→ **WHAT THE EXERCISE ASKS**
Starting with the first line, transcribe the material exactly through to the last.

→ **DATASET EXTRACT**
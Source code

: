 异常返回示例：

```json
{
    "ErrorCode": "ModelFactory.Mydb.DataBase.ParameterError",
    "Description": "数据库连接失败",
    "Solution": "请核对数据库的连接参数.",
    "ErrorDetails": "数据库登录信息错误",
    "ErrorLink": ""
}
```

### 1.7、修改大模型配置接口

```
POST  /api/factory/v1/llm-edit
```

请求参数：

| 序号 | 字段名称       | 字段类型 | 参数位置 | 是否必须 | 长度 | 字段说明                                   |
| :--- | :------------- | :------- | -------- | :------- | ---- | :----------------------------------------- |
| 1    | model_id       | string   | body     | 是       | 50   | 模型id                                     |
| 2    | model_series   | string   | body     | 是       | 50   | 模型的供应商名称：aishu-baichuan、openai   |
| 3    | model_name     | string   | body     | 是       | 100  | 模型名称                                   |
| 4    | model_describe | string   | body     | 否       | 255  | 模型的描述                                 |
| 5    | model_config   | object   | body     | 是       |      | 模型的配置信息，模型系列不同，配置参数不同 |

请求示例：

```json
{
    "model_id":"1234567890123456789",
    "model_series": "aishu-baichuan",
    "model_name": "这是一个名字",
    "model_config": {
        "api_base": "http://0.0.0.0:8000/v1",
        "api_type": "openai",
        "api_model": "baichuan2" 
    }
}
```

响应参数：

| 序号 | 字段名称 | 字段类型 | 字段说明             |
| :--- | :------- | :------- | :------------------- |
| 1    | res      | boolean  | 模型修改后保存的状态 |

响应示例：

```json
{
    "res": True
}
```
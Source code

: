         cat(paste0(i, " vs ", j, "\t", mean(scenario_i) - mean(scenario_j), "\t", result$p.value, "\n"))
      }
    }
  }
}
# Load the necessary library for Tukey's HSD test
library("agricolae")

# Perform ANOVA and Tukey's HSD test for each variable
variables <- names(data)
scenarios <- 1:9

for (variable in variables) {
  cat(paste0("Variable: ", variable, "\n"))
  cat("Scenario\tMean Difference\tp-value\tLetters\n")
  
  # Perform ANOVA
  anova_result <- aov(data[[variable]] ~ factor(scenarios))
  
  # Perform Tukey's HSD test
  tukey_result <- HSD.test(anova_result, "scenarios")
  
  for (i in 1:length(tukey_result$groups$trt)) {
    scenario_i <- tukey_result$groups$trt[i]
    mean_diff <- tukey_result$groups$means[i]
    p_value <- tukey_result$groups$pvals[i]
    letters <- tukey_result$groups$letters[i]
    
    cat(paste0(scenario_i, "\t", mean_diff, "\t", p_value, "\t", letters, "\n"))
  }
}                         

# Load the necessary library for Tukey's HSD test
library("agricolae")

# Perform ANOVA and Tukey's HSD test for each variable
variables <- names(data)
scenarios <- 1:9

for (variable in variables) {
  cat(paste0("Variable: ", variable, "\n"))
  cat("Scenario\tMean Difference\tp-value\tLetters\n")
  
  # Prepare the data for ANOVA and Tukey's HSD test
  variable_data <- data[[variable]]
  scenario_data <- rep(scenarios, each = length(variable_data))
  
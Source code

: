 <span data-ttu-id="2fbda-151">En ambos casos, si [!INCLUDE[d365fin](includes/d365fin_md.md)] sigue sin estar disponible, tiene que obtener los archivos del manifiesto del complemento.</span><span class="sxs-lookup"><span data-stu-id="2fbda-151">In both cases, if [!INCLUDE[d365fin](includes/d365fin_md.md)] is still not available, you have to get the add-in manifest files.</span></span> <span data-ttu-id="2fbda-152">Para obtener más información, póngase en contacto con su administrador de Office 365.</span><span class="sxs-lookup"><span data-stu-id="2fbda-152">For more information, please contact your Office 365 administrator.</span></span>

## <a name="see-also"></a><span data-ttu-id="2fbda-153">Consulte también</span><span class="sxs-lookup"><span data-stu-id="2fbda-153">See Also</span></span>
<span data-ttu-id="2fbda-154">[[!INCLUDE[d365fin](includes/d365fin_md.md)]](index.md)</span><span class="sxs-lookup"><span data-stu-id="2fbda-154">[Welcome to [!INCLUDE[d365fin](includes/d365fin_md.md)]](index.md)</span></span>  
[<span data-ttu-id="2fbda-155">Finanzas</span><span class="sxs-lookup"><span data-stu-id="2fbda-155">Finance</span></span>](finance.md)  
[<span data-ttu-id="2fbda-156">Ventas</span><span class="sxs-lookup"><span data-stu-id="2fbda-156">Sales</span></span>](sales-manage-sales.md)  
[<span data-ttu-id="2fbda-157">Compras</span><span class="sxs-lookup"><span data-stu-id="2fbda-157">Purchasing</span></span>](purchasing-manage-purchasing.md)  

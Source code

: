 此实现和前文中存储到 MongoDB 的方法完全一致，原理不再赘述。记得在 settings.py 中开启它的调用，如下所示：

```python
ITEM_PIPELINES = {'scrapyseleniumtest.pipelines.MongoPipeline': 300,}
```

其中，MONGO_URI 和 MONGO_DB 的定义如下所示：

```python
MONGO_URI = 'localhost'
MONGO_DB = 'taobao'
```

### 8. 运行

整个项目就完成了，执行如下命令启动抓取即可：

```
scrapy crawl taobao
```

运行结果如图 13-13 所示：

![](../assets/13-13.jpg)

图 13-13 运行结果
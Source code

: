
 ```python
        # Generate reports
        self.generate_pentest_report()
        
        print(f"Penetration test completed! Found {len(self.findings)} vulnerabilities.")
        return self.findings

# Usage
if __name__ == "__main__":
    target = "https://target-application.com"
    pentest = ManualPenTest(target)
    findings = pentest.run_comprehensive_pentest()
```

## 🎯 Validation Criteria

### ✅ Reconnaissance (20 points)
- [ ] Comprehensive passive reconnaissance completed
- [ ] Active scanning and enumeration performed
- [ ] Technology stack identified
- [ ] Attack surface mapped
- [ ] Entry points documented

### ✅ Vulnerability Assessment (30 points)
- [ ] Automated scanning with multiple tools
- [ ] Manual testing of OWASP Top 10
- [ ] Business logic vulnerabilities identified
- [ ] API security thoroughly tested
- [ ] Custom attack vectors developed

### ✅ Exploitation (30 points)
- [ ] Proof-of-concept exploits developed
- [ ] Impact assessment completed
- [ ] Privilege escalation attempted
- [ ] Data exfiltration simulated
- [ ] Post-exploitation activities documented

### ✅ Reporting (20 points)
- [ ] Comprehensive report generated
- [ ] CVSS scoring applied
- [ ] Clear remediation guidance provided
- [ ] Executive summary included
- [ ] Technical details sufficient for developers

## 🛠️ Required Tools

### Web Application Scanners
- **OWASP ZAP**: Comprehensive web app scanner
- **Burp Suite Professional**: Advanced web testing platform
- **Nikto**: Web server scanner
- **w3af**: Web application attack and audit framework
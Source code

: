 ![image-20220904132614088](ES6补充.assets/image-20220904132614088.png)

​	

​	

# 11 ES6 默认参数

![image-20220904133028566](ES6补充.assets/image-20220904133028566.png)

→ **ANSWER BELOW**
Source code

: 异常返回示例：

```json
{
    "ErrorCode": "ModelFactory.Mydb.DataBase.ParameterError",
    "Description": "数据库连接失败",
    "Solution": "请核对数据库的连接参数.",
    "ErrorDetails": "数据库登录信息错误",
    "ErrorLink": ""
}
```

### 1.7、修改大模型配置接口

```
POST  /api/factory/v1/llm-edit
```

请求参数：

| 序号 | 字段名称       | 字段类型 | 参数位置 | 是否必须 | 长度 | 字段说明                                   |
| :--- | :------------- | :------- | -------- | :------- | ---- | :----------------------------------------- |
| 1    | model_id       | string   | body     | 是       | 50   | 模型id                                     |
| 2    | model_series   | string   | body     | 是       | 50   | 模型的供应商名称：aishu-baichuan、openai   |
| 3    | model_name     | string   | body     | 是       | 100  | 模型名称                                   |
| 4    | model_describe | string   | body     | 否       | 255  | 模型的描述                                 |
| 5    | model_config   | object   | body     | 是       |      | 模型的配置信息，模型系列不同，配置参数不同 |

请求示例：

```json
{
    "model_id":"1234567890123456789",
    "model_series": "aishu-baichuan",
    "model_name": "这是一个名字",
    "model_config": {
        "api_base": "http://0.0.0.0:8000/v1",
        "api_type": "openai",
        "api_model": "baichuan2" 
    }
}
```

响应参数：

| 序号 | 字段名称 | 字段类型 | 字段说明             |
| :--- | :------- | :------- | :------------------- |
| 1    | res      | boolean  | 模型修改后保存的状态 |

响应示例：

```json
{
    "res": True
}
```
Source code

:         cat(paste0(i, " vs ", j, "\t", mean(scenario_i) - mean(scenario_j), "\t", result$p.value, "\n"))
      }
    }
  }
}
# Load the necessary library for Tukey's HSD test
library("agricolae")

# Perform ANOVA and Tukey's HSD test for each variable
variables <- names(data)
scenarios <- 1:9

for (variable in variables) {
  cat(paste0("Variable: ", variable, "\n"))
  cat("Scenario\tMean Difference\tp-value\tLetters\n")
  
  # Perform ANOVA
  anova_result <- aov(data[[variable]] ~ factor(scenarios))
  
  # Perform Tukey's HSD test
  tukey_result <- HSD.test(anova_result, "scenarios")
  
  for (i in 1:length(tukey_result$groups$trt)) {
    scenario_i <- tukey_result$groups$trt[i]
    mean_diff <- tukey_result$groups$means[i]
    p_value <- tukey_result$groups$pvals[i]
    letters <- tukey_result$groups$letters[i]
    
    cat(paste0(scenario_i, "\t", mean_diff, "\t", p_value, "\t", letters, "\n"))
  }
}                         

# Load the necessary library for Tukey's HSD test
library("agricolae")

# Perform ANOVA and Tukey's HSD test for each variable
variables <- names(data)
scenarios <- 1:9

for (variable in variables) {
  cat(paste0("Variable: ", variable, "\n"))
  cat("Scenario\tMean Difference\tp-value\tLetters\n")
  
  # Prepare the data for ANOVA and Tukey's HSD test
  variable_data <- data[[variable]]
  scenario_data <- rep(scenarios, each = length(variable_data))
  
Source code

: <span data-ttu-id="2fbda-151">En ambos casos, si [!INCLUDE[d365fin](includes/d365fin_md.md)] sigue sin estar disponible, tiene que obtener los archivos del manifiesto del complemento.</span><span class="sxs-lookup"><span data-stu-id="2fbda-151">In both cases, if [!INCLUDE[d365fin](includes/d365fin_md.md)] is still not available, you have to get the add-in manifest files.</span></span> <span data-ttu-id="2fbda-152">Para obtener más información, póngase en contacto con su administrador de Office 365.</span><span class="sxs-lookup"><span data-stu-id="2fbda-152">For more information, please contact your Office 365 administrator.</span></span>

## <a name="see-also"></a><span data-ttu-id="2fbda-153">Consulte también</span><span class="sxs-lookup"><span data-stu-id="2fbda-153">See Also</span></span>
<span data-ttu-id="2fbda-154">[[!INCLUDE[d365fin](includes/d365fin_md.md)]](index.md)</span><span class="sxs-lookup"><span data-stu-id="2fbda-154">[Welcome to [!INCLUDE[d365fin](includes/d365fin_md.md)]](index.md)</span></span>  
[<span data-ttu-id="2fbda-155">Finanzas</span><span class="sxs-lookup"><span data-stu-id="2fbda-155">Finance</span></span>](finance.md)  
[<span data-ttu-id="2fbda-156">Ventas</span><span class="sxs-lookup"><span data-stu-id="2fbda-156">Sales</span></span>](sales-manage-sales.md)  
[<span data-ttu-id="2fbda-157">Compras</span><span class="sxs-lookup"><span data-stu-id="2fbda-157">Purchasing</span></span>](purchasing-manage-purchasing.md)  

Source code

: 此实现和前文中存储到 MongoDB 的方法完全一致，原理不再赘述。记得在 settings.py 中开启它的调用，如下所示：

```python
ITEM_PIPELINES = {'scrapyseleniumtest.pipelines.MongoPipeline': 300,}
```

其中，MONGO_URI 和 MONGO_DB 的定义如下所示：

```python
MONGO_URI = 'localhost'
MONGO_DB = 'taobao'
```

### 8. 运行

整个项目就完成了，执行如下命令启动抓取即可：

```
scrapy crawl taobao
```

运行结果如图 13-13 所示：

![](../assets/13-13.jpg)

图 13-13 运行结果
Source code

:
 ```python
        # Generate reports
        self.generate_pentest_report()
        
        print(f"Penetration test completed! Found {len(self.findings)} vulnerabilities.")
        return self.findings

# Usage
if __name__ == "__main__":
    target = "https://target-application.com"
    pentest = ManualPenTest(target)
    findings = pentest.run_comprehensive_pentest()
```

## 🎯 Validation Criteria

### ✅ Reconnaissance (20 points)
- [ ] Comprehensive passive reconnaissance completed
- [ ] Active scanning and enumeration performed
- [ ] Technology stack identified
- [ ] Attack surface mapped
- [ ] Entry points documented

### ✅ Vulnerability Assessment (30 points)
- [ ] Automated scanning with multiple tools
- [ ] Manual testing of OWASP Top 10
- [ ] Business logic vulnerabilities identified
- [ ] API security thoroughly tested
- [ ] Custom attack vectors developed

### ✅ Exploitation (30 points)
- [ ] Proof-of-concept exploits developed
- [ ] Impact assessment completed
- [ ] Privilege escalation attempted
- [ ] Data exfiltration simulated
- [ ] Post-exploitation activities documented

### ✅ Reporting (20 points)
- [ ] Comprehensive report generated
- [ ] CVSS scoring applied
- [ ] Clear remediation guidance provided
- [ ] Executive summary included
- [ ] Technical details sufficient for developers

## 🛠️ Required Tools

### Web Application Scanners
- **OWASP ZAP**: Comprehensive web app scanner
- **Burp Suite Professional**: Advanced web testing platform
- **Nikto**: Web server scanner
- **w3af**: Web application attack and audit framework
Source code

: ![image-20220904132614088](ES6补充.assets/image-20220904132614088.png)

​	

​	

# 11 ES6 默认参数

![image-20220904133028566](ES6补充.assets/image-20220904133028566.png)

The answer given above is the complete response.